時をかける少女

2006年08月04日(金) 23時55分


やたら評判がいいのと、タイムパラドックスものは大好きなんで
どうなの?って観てみましたが、これがほんとになかなかの作品!
正直言って絵はイマイチに感じましたけど、物語にすぐに引き込まれて、
主人公を始めとする登場人物にとても好感の持てる映画だと思いました。
夏のアニメ1本だけ薦めるなら、迷わずコレ薦めます!
(といっても3本しか観て無いけど)

高校二年の紺野真琴は女の子なのにいつも幼馴染の功介と、
転校生の千昭・男の子二人とつるんでいた。キャッチボールが日課。
ある日、理科の実験室で誤ってコケた時に不思議な幻覚を観る。
次の日、いつものように自転車で急な坂道を降りているとブレーキが
利かなくなり、線路の前に身を投げ出してしまった。「自分は死ぬのだ」
そう思った瞬間、何故か彼女は数秒前にすれ違った親子にぶつかっていた。
自分に時を自在に移動出来るタイムリープの能力が備わってると気づく。

自分にとっては、筒井康隆の原作よりも、
原田知世×大林宣彦の映画版の印象がやっぱり強い作品。
本作も角川映画なんですよね。
アニメ版の主人公は原作には登場しないオリジナルで、
原田知世が演じた芳山和子は、主人公のおばさんとして、
30歳の独身女性という設定で登場します。
全くそんなの知らなかったので、あれれ?こんな話だっけ?って
思いましたけど、ほとんどオリジナルストーリーで、
切ない青春ラブストーリーに上手く仕上げています。

同じ日が何度も繰り返される!っていう設定は自分、すぐ
「恋はデジャブ」を思い出してしまうんですけど(お約束)
これも、時間を戻せる事を覚えた主人公が、冷蔵庫のプリンを
何度も食べたり、テストでいい点取ったり、カラオケ1時間分で
何時間も歌ったり・・。
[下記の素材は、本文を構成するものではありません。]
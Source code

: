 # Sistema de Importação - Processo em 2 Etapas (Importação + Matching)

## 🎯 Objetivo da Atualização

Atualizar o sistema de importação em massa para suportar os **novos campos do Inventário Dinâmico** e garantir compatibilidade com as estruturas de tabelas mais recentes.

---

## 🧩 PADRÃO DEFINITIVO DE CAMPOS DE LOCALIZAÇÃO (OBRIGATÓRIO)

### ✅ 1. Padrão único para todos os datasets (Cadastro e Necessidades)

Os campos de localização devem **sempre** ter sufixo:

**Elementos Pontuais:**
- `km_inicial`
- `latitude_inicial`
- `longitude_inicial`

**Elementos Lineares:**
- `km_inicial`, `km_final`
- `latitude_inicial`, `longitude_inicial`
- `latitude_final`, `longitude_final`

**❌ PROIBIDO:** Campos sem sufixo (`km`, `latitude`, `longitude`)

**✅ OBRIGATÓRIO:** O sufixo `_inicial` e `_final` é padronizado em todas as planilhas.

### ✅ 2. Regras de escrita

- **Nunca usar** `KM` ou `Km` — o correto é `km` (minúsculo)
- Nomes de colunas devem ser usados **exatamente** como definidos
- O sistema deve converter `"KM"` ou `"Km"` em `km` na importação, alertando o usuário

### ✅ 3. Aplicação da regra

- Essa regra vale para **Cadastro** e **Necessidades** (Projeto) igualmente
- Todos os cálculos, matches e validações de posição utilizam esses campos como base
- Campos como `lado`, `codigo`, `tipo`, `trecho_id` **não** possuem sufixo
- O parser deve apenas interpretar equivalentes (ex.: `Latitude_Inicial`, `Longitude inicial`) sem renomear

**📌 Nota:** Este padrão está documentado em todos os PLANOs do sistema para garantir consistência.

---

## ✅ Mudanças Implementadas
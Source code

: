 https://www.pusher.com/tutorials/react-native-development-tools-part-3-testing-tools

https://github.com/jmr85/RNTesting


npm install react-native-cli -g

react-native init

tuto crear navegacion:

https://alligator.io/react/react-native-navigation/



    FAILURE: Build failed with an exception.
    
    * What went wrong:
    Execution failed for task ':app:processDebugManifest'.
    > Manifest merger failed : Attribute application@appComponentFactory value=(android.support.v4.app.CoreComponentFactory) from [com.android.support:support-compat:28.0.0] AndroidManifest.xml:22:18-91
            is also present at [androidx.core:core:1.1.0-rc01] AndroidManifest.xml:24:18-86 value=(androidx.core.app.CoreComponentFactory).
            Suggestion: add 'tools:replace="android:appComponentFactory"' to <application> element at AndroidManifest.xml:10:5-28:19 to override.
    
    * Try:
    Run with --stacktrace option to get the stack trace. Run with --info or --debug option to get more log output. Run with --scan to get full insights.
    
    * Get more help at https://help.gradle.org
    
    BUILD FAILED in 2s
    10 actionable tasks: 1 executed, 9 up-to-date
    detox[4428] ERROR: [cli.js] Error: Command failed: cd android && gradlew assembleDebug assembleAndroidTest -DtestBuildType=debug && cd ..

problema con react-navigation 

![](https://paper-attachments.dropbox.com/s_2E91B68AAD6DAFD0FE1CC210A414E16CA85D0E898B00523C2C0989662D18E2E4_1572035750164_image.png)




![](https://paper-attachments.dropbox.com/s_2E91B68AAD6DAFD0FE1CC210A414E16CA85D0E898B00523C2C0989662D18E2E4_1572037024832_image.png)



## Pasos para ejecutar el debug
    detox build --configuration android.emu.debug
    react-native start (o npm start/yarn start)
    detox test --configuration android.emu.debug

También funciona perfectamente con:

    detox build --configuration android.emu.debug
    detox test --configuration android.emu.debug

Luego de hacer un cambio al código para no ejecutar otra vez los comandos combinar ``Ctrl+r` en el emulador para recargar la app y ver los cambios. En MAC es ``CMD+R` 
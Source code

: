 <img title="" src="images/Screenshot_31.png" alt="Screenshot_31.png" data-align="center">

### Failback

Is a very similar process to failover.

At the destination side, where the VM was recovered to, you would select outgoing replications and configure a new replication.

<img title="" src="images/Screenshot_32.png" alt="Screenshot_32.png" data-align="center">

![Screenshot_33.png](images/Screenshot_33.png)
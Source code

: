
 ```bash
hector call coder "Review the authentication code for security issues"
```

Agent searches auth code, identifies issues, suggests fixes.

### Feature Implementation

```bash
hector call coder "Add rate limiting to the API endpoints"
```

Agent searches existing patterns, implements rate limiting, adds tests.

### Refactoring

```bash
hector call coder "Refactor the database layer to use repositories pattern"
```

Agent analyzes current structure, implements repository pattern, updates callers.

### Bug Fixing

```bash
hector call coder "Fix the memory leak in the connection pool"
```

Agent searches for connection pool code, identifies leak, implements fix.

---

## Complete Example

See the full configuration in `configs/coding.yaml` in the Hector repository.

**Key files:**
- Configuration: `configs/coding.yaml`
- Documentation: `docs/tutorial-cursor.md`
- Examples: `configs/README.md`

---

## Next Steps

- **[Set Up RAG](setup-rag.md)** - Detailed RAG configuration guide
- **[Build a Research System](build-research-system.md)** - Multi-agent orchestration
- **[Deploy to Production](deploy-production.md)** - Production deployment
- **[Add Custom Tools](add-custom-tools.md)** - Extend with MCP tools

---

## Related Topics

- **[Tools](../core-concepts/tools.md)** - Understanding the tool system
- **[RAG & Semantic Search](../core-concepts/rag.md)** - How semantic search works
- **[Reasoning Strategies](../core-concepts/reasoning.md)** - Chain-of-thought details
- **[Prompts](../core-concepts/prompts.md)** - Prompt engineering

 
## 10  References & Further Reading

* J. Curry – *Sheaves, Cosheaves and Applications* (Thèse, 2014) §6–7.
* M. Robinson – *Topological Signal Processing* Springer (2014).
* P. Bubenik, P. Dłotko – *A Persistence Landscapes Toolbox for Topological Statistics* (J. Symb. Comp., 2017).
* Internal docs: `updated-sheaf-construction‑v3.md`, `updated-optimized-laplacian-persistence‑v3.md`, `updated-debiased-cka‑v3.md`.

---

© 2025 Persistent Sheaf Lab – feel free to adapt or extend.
ものすごくしょーもない事に
能力を使っていきます。

この前段のムダなタイムリープのギャグっぽい設定が、
後半の展開をちょっとせつなくさせる上手い仕掛けになっています。
とにかくこの主人公は明るい。
そして明るく振舞っている彼女だからこそ、後半、自分の
本心に気付いていく過程が、観てるほうもどんどんせつなく
なっていく上手い展開。

↓下に続きます
冒頭で絵がイマイチだって書きましたけど、
真琴の住んでる家の描写とか、学校帰りの商店街
なんかの風景とか、ものすごく身近な感じで描かれているので
感情移入しやすいんだと思いました。
あと夏休みの公開が元々決まっていたのか、
高校の頃の夏の感雰囲気が良く出ているなぁと思いました。

真剣に時系列考証してる方がいそうな気もしますが、
こういうタイムパラドックスものって、マジでつっこみだしたら
無理のある部分が結構出てくると思うんですけど、
全編明るいタッチで、映画のキモがちゃんとあるので、
あまり細かい部分は絵を含めて気にならなかったです。

一昨年の「マインドゲーム」という映画も、観たときかなりびっくりした映画だったんですが、
この作品は表現としての新鮮味はそれほど無いものの、
映画としてフツーに面白い!
アニメもまだまだいい映画がどんどん出て来てますね〜。
あまり拡大公開してないようですけど、アニメだって敬遠しないで
是非観てみて欲しい作品だと思います。

そういえば前に尾道に行ったらあの大林版の撮影場所として
有名だった「タイル小径」が無くなっててちょっと寂しかったなぁ。